CWR: If a man was unsure about reading your book, and asked you, “Why should I bother with this? What will it do for me?”, what would you tell him?

Devin Schadt: If a man chooses to engage the principles laid out in Joseph’s Way, and begins applying them, he will experience a new knowledge of what it means to be truly a man, of what it means to be a great father, and of the first steps in his journey toward authentic greatness. Joseph’s Way is segmented into bite-size pieces. The reflection for each day is usually approximately three pages. By reading three pages a day, and by imitating St. Joseph’s example, I believe that your fatherhood will experience a new power, vitality, and strength. By reading Joseph’s Way a father will discover that his fatherhood is vital, necessary, and the path to true glory. The destiny of our world depends on you discovering your identity, in order that you and your family can achieve their destiny—which is nothing less than eternal communion and union within the eternal exchange of Persons in the Trinity. You are an icon of God the Father (see Eph. 3:15), a link between God and man, a link between the Father and His children. You are the face of the Father that your children cannot see, the voice of the Father that they cannot hear, and the touch of the Father that they cannot feel. Few people ever reflect on the reality of oxygen—yet without oxygen people die. So it is with fatherhood. You are called to greatness, and your path to greatness is by means of your vocation—not outside of it. Joseph, a most unknown father in his day, by embracing his vocation as his call to greatness, became the most known and revered father in all of human history.
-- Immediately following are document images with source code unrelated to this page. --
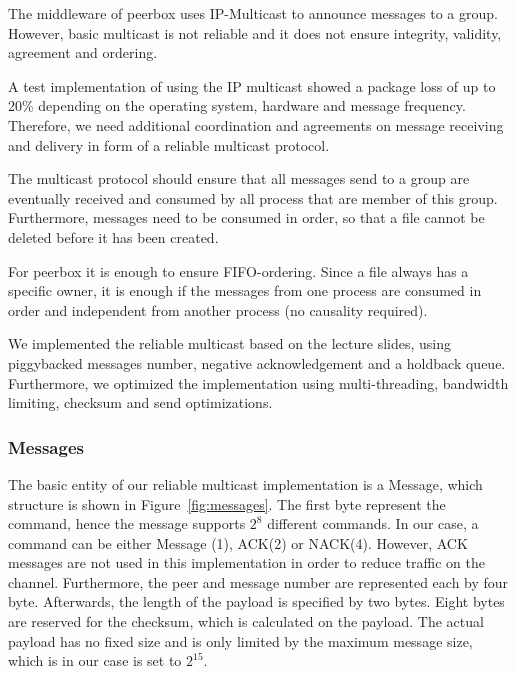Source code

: The middleware of peerbox uses IP-Multicast to announce messages to a group. However, basic multicast is not reliable and it does not ensure integrity, validity, agreement and ordering.

A test implementation of using the IP multicast showed a package loss of up to 20\% depending on the operating system, hardware and message frequency. 
Therefore, we need additional coordination and agreements on message receiving and delivery in form of a reliable multicast protocol.


The multicast protocol should ensure that all messages send to a group are eventually received and consumed by all process that are member of this group. Furthermore, messages need to be consumed in order, so that a file cannot be deleted before it has been created. 

For peerbox it is enough to ensure FIFO-ordering. Since a file always has a specific owner, it is enough if the messages from one process are consumed in order and independent from another process (no causality required). 

We implemented the reliable multicast based on the lecture slides, using  piggybacked messages number, negative acknowledgement and a holdback queue. Furthermore, we optimized the implementation using  multi-threading, bandwidth limiting, checksum and send optimizations. 
    



 
% 
% 
% 
% 

\subsubsection{Messages}
The basic entity of our reliable multicast implementation is a Message, which structure is shown in Figure~\ref{fig:messages}. The first byte represent the command, hence the message supports $2^8$ different commands. In our case, a command can be either Message (1), ACK(2) or NACK(4). However, ACK messages are not used in this implementation in order to reduce traffic on the channel. Furthermore, the peer and message number are represented each by four byte. Afterwards, the length of the payload is specified by two bytes. Eight bytes are reserved for the checksum, which is calculated on the payload. The actual payload has no fixed size and is only limited by the maximum message size, which is in our case is set to $2^15$.


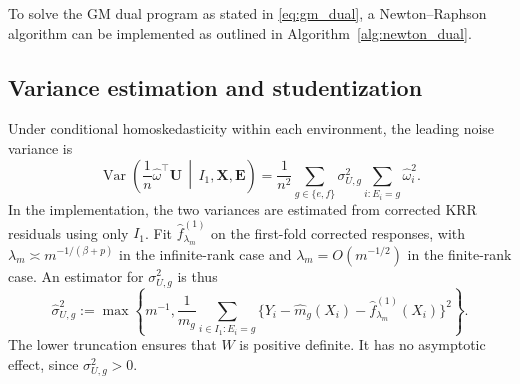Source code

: \documentclass[11pt]{article}
\newcounter{ALGline}
\newlength{\ALGindent}
\newenvironment{algorithmic}[1][1]{%
    \setlength{\ALGindent}{0pt}%
    \begin{list}{\scriptsize\arabic{ALGline}:}{%
      \usecounter{ALGline}\setlength{\leftmargin}{2em}%
      \setlength{\labelwidth}{1.5em}\setlength{\labelsep}{.5em}%
      \setlength{\itemsep}{0pt}\setlength{\parsep}{0pt}}}{\end{list}}
\newcommand{\State}{\item\hspace*{\ALGindent}}
\newcommand{\Require}{\item[]\textbf{Require:} }
\newcommand{\Return}{\textbf{return}}
\newcommand{\If}[1]{\State\textbf{if} ##1 \textbf{then}\addtolength{\ALGindent}{1em}}
\newcommand{\EndIf}{\addtolength{\ALGindent}{-1em}\State\textbf{end if}}
\newcommand{\Repeat}{\State\textbf{repeat}\addtolength{\ALGindent}{1em}}
\newcommand{\Until}[1]{\addtolength{\ALGindent}{-1em}\State\textbf{until} ##1}
\begin{document}
To solve the GM dual program as stated in \eqref{eq:gm_dual}, a Newton--Raphson algorithm can be implemented as outlined in Algorithm~\ref{alg:newton_dual}.


\subsection{Variance estimation and studentization}
Under conditional homoskedasticity within each environment, the leading noise variance is
\begin{equation}
 \operatorname{Var}\!\left(\frac1n\widehat\omega^\top\bm U
 \,\middle|\,I_1,\bm X,\bm E\right)
 =\frac1{n^2}\sum_{g\in\{e,f\}}\sigma_{U,g}^2
      \sum_{i:E_i=g}\widehat\omega_i^2.
 \label{eq:conditional_variance}
\end{equation}
In the implementation, the two variances are estimated from corrected KRR residuals using only $I_1$. Fit $\widehat f_{\lambda_m}^{(1)}$ on the first-fold corrected responses, with $\lambda_m\asymp m^{-1/(\beta+p)}$ in the infinite-rank case and $\lambda_m=O(m^{-1/2})$ in the finite-rank case. An estimator for $\sigma_{U,g}^2$ is thus
\begin{equation}
 \widehat\sigma_{U,g}^2
 :=\max\left\{m^{-1},\frac1{m_g}\sum_{i\in I_1:E_i=g}
 \{Y_i-\widehat m_g(X_i)-\widehat f_{\lambda_m}^{(1)}(X_i)\}^2\right\}.
 \label{eq:sigma_hat}
\end{equation}
The lower truncation ensures that $W$ is positive definite. It has no asymptotic effect, since $\sigma_{U,g}^2>0$.
\end{document}
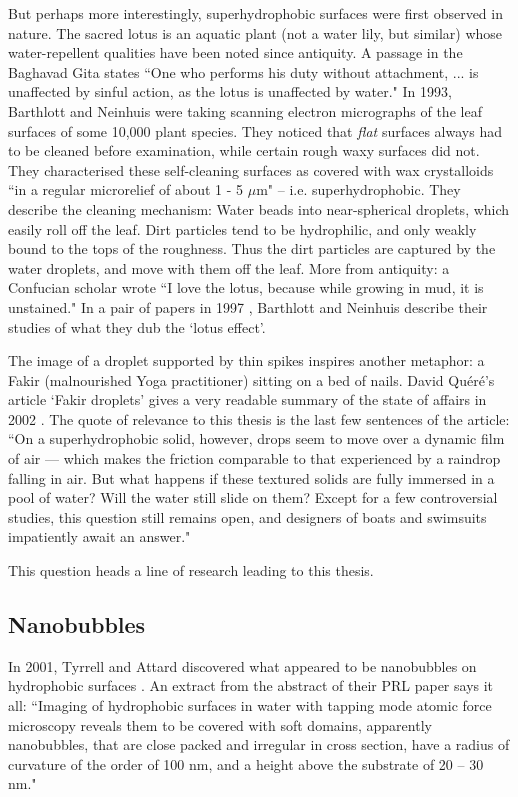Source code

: \documentclass[a4paper]{report}
\begin{document}
But perhaps more interestingly, superhydrophobic surfaces were first observed in nature. The sacred lotus is an aquatic plant (not a water lily, but similar) whose water-repellent qualities have been noted since antiquity.  A passage in the Baghavad Gita states ``One who performs his duty without attachment, ... is unaffected by sinful action, as the lotus is unaffected by water."
In 1993, Barthlott and Neinhuis were taking scanning electron micrographs of the leaf surfaces of some 10,000 plant species.  They noticed that \emph{flat} surfaces always had to be cleaned before examination, while certain rough waxy surfaces did not.  They characterised these self-cleaning surfaces as covered with wax crystalloids ``in a regular microrelief of about 1 - 5 $\mu$m" -- i.e. superhydrophobic.  They describe the cleaning mechanism: Water beads into near-spherical droplets, which easily roll off the leaf.  Dirt particles tend to be hydrophilic, and only weakly bound to the tops of the roughness.  Thus the dirt particles are captured by the water droplets, and move with them off the leaf.  More from antiquity: a Confucian scholar wrote ``I love the lotus, because while growing in mud, it is unstained." In a pair of papers in 1997 \cite{BarthlottNeinhuis1997,NeinhuisBarthlott1997}, Barthlott and Neinhuis describe their studies of what they dub the `lotus effect'.

The image of a droplet supported by thin spikes inspires another metaphor: a Fakir (malnourished Yoga practitioner) sitting on a bed of nails.  David Qu\'{e}r\'{e}'s article `Fakir droplets' gives a very readable summary of the state of affairs in 2002 \cite{Quere2002}.  The quote of relevance to this thesis is the last few sentences of the article: ``On a superhydrophobic solid, however, drops seem to move over a dynamic film of air --- which makes the friction comparable to that experienced by a raindrop falling in air.  But what happens if these textured solids are fully immersed in a pool of water? Will the water still slide on them?  Except for a few controversial studies, this question still remains open, and designers of boats and swimsuits impatiently await an answer."

This question heads a line of research leading to this thesis.


\subsection{Nanobubbles}

In 2001, Tyrrell and Attard discovered what appeared to be nanobubbles on hydrophobic surfaces \cite{TyrrellAttard2001}.  An extract from the abstract of their PRL paper says it all: ``Imaging of hydrophobic surfaces in water with tapping mode atomic force microscopy reveals them to be covered with soft domains, apparently nanobubbles, that are close packed and irregular in cross section, have a radius of curvature of the order of 100 nm, and a height above the substrate of 20 -- 30 nm."  
\end{document}

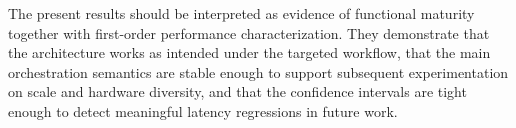 The present results should be interpreted as evidence of functional maturity together with first-order performance characterization. They demonstrate that the architecture works as intended under the targeted workflow, that the main orchestration semantics are stable enough to support subsequent experimentation on scale and hardware diversity, and that the confidence intervals are tight enough to detect meaningful latency regressions in future work.
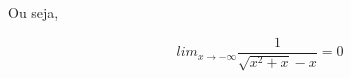 \documentclass{article}
\begin{document}
Ou seja,

\[
    lim_{x\to -\infty} \frac{1}{\sqrt{x^2+x}-x} = 0
\]












\end{document}

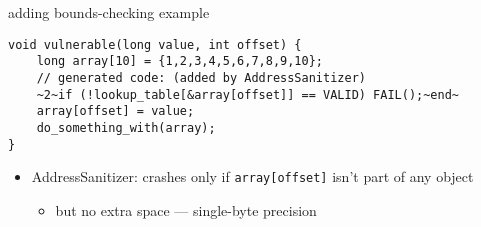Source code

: 
\begin{frame}[fragile,label=asanVBounds]{adding bounds-checking example}
\begin{lstlisting}
void vulnerable(long value, int offset) {
    long array[10] = {1,2,3,4,5,6,7,8,9,10};
    // generated code: (added by AddressSanitizer)
    ~2~if (!lookup_table[&array[offset]] == VALID) FAIL();~end~
    array[offset] = value;
    do_something_with(array);
}
\end{lstlisting}
    \begin{itemize}
        \item AddressSanitizer: crashes only if \lstinline|array[offset]| isn't part of any object
            \begin{itemize}
            \item but no extra space --- single-byte precision
            \end{itemize}
    \end{itemize}
\end{frame}


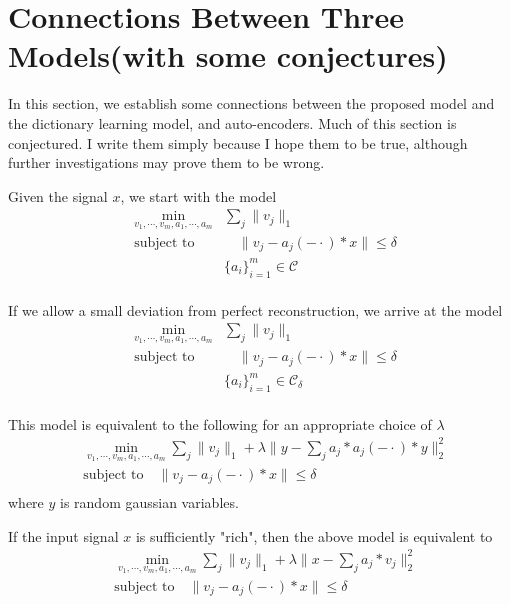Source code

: \documentclass[a4paper]{article}
\begin{document}
{\color{blue}
\section{Connections Between Three Models(with some conjectures)}
In this section, we establish some connections between the proposed model and the dictionary learning model, and auto-encoders. Much of this section is conjectured. I write them simply because I hope them to be true, although further investigations may prove them to be wrong. 

Given the signal $x$, we start with the model
\begin{equation}
	\begin{aligned}
		&\min_{v_1,\cdots,v_m,a_1,\cdots,a_m}& \sum_j \|v_j\|_1\\
		&\textrm{subject to} &\quad \|v_j - a_j(-\cdot)*x\|\leq \delta \\
		& &\{a_i\}_{i=1}^m \in \mathcal{C} \\
	\end{aligned}
\end{equation}

If we allow a small deviation from perfect reconstruction, we arrive at the model
\begin{equation}
	\begin{aligned}
		&\min_{v_1,\cdots,v_m,a_1,\cdots,a_m}& \sum_j \|v_j\|_1\\
		&\textrm{subject to} &\quad \|v_j - a_j(-\cdot)*x\|\leq \delta \\
		& &\{a_i\}_{i=1}^m \in \mathcal{C_\delta} \\
	\end{aligned}
\end{equation}

{\color{red} This model is equivalent to the following for an appropriate choice of $\lambda$}
\begin{equation}
	\begin{aligned}
		&\min_{v_1,\cdots,v_m,a_1,\cdots,a_m} \sum_j \|v_j\|_1 + \lambda \|y-\sum_j a_j*a_j(-\cdot)*y\|_2^2\\
		&\textrm{subject to} \quad \|v_j - a_j(-\cdot)*x\|\leq \delta \\
	\end{aligned}
\end{equation}
where $y$ is random gaussian variables.

If the input signal $x$ is sufficiently "rich", then the above model is equivalent to 
\begin{equation}
	\begin{aligned}
		&\min_{v_1,\cdots,v_m,a_1,\cdots,a_m} \sum_j \|v_j\|_1 + \lambda \|x-\sum_j a_j*v_j\|_2^2\\
		&\textrm{subject to} \quad \|v_j - a_j(-\cdot)*x\|\leq \delta \\
	\end{aligned}
\end{equation}

}
\end{document}
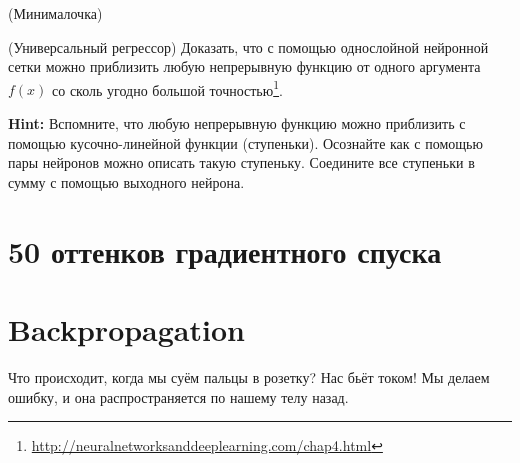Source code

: \documentclass[12pt, a4paper, oneside]{article}
\theoremstyle{plain} %
\theoremstyle{definition}
\begin{document}
\begin{problem}{(Минималочка)}
\begin{minipage}{0.3\linewidth}
\begin{center}
\end{center} 
\end{minipage} 

\end{problem}


\begin{problem}{(Универсальный регрессор)}
Доказать, что с помощью однослойной нейронной сетки можно приблизить любую непрерывную функцию от одного аргумента $f(x)$ со сколь угодно большой точностью\footnote{\url{http://neuralnetworksanddeeplearning.com/chap4.html}}.  

\textbf{Hint:}  Вспомните, что любую непрерывную функцию можно приблизить с помощью кусочно-линейной функции (ступеньки). Осознайте как с помощью пары нейронов можно описать такую ступеньку. Соедините все ступеньки в сумму с помощью выходного нейрона. 
\end{problem}



\section{50 оттенков градиентного спуска}




\section{Backpropagation}


Что происходит, когда мы суём пальцы в розетку? Нас бьёт током! Мы делаем ошибку, и она распространяется по нашему телу назад. 
\end{document}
CWR: How will the second volume, Joseph’s Way: Prayer of a King, build upon this first volume?

Devin Schadt: The first volume discusses the call to greatness that exists in the heart of every man and how to achieve this greatness by means of understanding and living one’s identity, which is to be an icon of God the Father and to set the pace of self-giving love. In volume II, Prayer of a King, a father will learn: first, how to establish a rich prayer life—for a man cannot give what he does not have, and can only give God if he has God. Prayer is the place in which God gives Himself to man in order that man may give God to another. Second, a father will learn how to assume charitable authority—the authority to lead by love, and love by leading—by protecting, feeding and teaching. Third, a father will learn to identify his child as a temple of God, to give his child the materials to be built into that temple, and to bless and charge his child to become that temple. If volume I, Prayer of Faith, describes the identity of a true husband, father, and man, Volume II describes how to live out this identity in a practical way, how to achieve one’s destiny.